It is not we who build. Christ builds the church. No man builds the church but Christ alone. Whoever is minded to build the church is surely well on the way to destroying it; for he will build a temple to idols without wishing or knowing it. We must confess — he builds. We must proclaim — he builds. We must pray to him — that he may build.
We do not know his plan. We cannot see whether he is building or pulling down. It may be that the times which by human standards are times of collapse are for him the great times of construction. It may be that the times which from a human point of view are great times for the church are times when it is pulled down.
It is a great comfort which Christ gives to his church: you confess, preach, bear witness to me and I alone will build where it pleases me. Do not meddle in what is my province. Do what is given to you to do well and you have done enough. But do it well. Pay not heed to views and opinions. Don't ask for judgments. Don't always be calculating what will happen. Don't always be on the lookout for another refuge! Church, stay a church! But church: confess, confess, confess! Christ alone is your Lord; from his grace alone can you live as you are. Christ builds (Bonhoeffer, quoted in TDP, p. 841).
Me in an email to Larry: The problem here is that people think the church is "dying" and needs to be "saved" (didn't Someone already take care of that?). We like to be in control. We like to plan. We want to know that everything will be OK because it looks like it won't. Therefore, instead of turning to God our Highest Good in prayer and hearing His Word, we chase after all this stuff and listen to prophets who aren't prophets and who don't know the future in a futile attempt to get hold of the reigns. The constant refrain of such thinking is "If we could only just...then..." "Balderdash. Let God be true and every man a liar" (Rom. 3:4). All of this instead of doing what we should be, repenting of our need to be a Self-God in control of ourselves and the church and instead sitting at Jesus' feet to hear Him preach what He is doing, not what we think He should be doing and how He should be going about it. How many times did this article mention God or Jesus? Hardly ever, and when it did, God was not the subject of the verb, doing the action. One wonders if we believe that God is doing anything. This article is a shining example of the "real absence" theology of radical reformation churches. I often think that if we were honest we'd recognize that the real thinking behind all this stuff is basically: "God, You are failing. You let too many people go to hell. You need to shape up." Repent.

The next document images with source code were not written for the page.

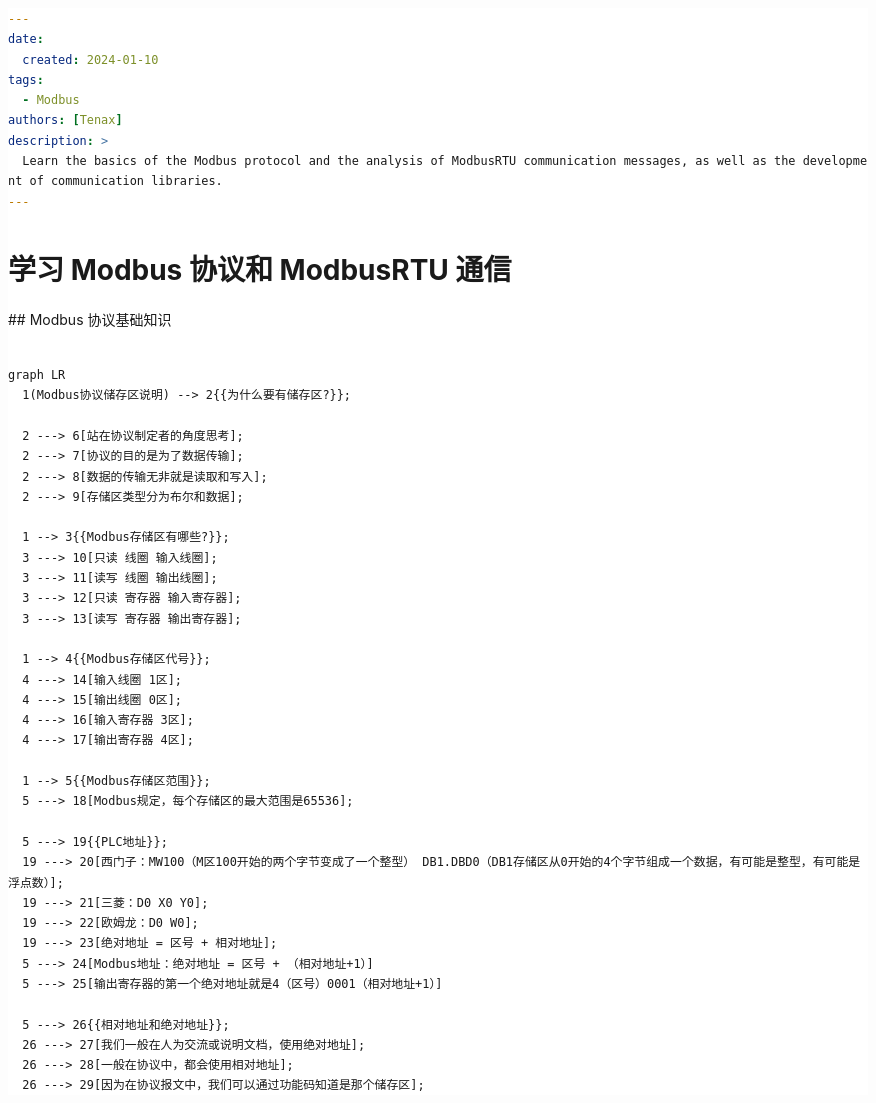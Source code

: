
 ```yaml
---
date:
  created: 2024-01-10
tags:
  - Modbus
authors: [Tenax]
description: >
  Learn the basics of the Modbus protocol and the analysis of ModbusRTU communication messages, as well as the development of communication libraries.
---
```


# 学习 Modbus 协议和 ModbusRTU 通信



## Modbus 协议基础知识

```mermaid

graph LR
  1(Modbus协议储存区说明) --> 2{{为什么要有储存区?}};

  2 ---> 6[站在协议制定者的角度思考];
  2 ---> 7[协议的目的是为了数据传输];
  2 ---> 8[数据的传输无非就是读取和写入];
  2 ---> 9[存储区类型分为布尔和数据];

  1 --> 3{{Modbus存储区有哪些?}};
  3 ---> 10[只读 线圈 输入线圈];
  3 ---> 11[读写 线圈 输出线圈];
  3 ---> 12[只读 寄存器 输入寄存器];
  3 ---> 13[读写 寄存器 输出寄存器];

  1 --> 4{{Modbus存储区代号}};
  4 ---> 14[输入线圈 1区];
  4 ---> 15[输出线圈 0区];
  4 ---> 16[输入寄存器 3区];
  4 ---> 17[输出寄存器 4区];

  1 --> 5{{Modbus存储区范围}};
  5 ---> 18[Modbus规定，每个存储区的最大范围是65536];

  5 ---> 19{{PLC地址}};
  19 ---> 20[西门子：MW100（M区100开始的两个字节变成了一个整型） DB1.DBD0（DB1存储区从0开始的4个字节组成一个数据，有可能是整型，有可能是浮点数）];
  19 ---> 21[三菱：D0 X0 Y0];
  19 ---> 22[欧姆龙：D0 W0];
  19 ---> 23[绝对地址 = 区号 + 相对地址];
  5 ---> 24[Modbus地址：绝对地址 = 区号 + （相对地址+1）]
  5 ---> 25[输出寄存器的第一个绝对地址就是4（区号）0001（相对地址+1）]

  5 ---> 26{{相对地址和绝对地址}};
  26 ---> 27[我们一般在人为交流或说明文档，使用绝对地址];
  26 ---> 28[一般在协议中，都会使用相对地址];
  26 ---> 29[因为在协议报文中，我们可以通过功能码知道是那个储存区];
```
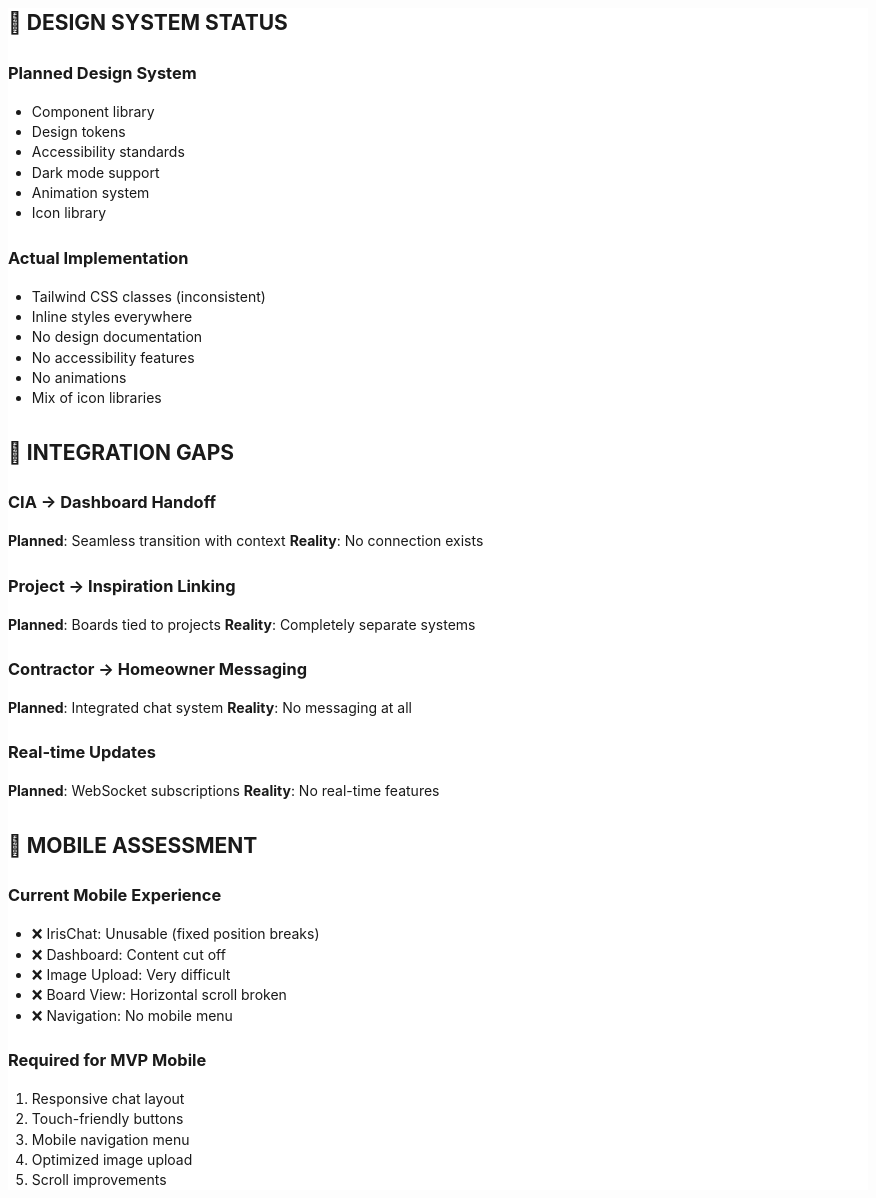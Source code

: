 ## 🎨 **DESIGN SYSTEM STATUS**

### **Planned Design System**
- Component library
- Design tokens
- Accessibility standards
- Dark mode support
- Animation system
- Icon library

### **Actual Implementation**
- Tailwind CSS classes (inconsistent)
- Inline styles everywhere
- No design documentation
- No accessibility features
- No animations
- Mix of icon libraries

## 🔌 **INTEGRATION GAPS**

### **CIA → Dashboard Handoff**
**Planned**: Seamless transition with context
**Reality**: No connection exists

### **Project → Inspiration Linking**
**Planned**: Boards tied to projects
**Reality**: Completely separate systems

### **Contractor → Homeowner Messaging**
**Planned**: Integrated chat system
**Reality**: No messaging at all

### **Real-time Updates**
**Planned**: WebSocket subscriptions
**Reality**: No real-time features

## 📱 **MOBILE ASSESSMENT**

### **Current Mobile Experience**
- ❌ IrisChat: Unusable (fixed position breaks)
- ❌ Dashboard: Content cut off
- ❌ Image Upload: Very difficult
- ❌ Board View: Horizontal scroll broken
- ❌ Navigation: No mobile menu

### **Required for MVP Mobile**
1. Responsive chat layout
2. Touch-friendly buttons
3. Mobile navigation menu
4. Optimized image upload
5. Scroll improvements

Our fight is not with flesh and blood, boomers and millennials. To quote someone I read recently, "we must preach under the presupposition of bondage. We are not preaching to free subjects that can, in their rationality and autonomy, take or leave our proclamation. Rather, our word is the Word of God which kills and makes alive. It creates and destroys. We suffer such a word passively and therefore the only thing the occupant of the preaching office [or any Christian] can do is proclaim the Word and allow the chips to fall where they may."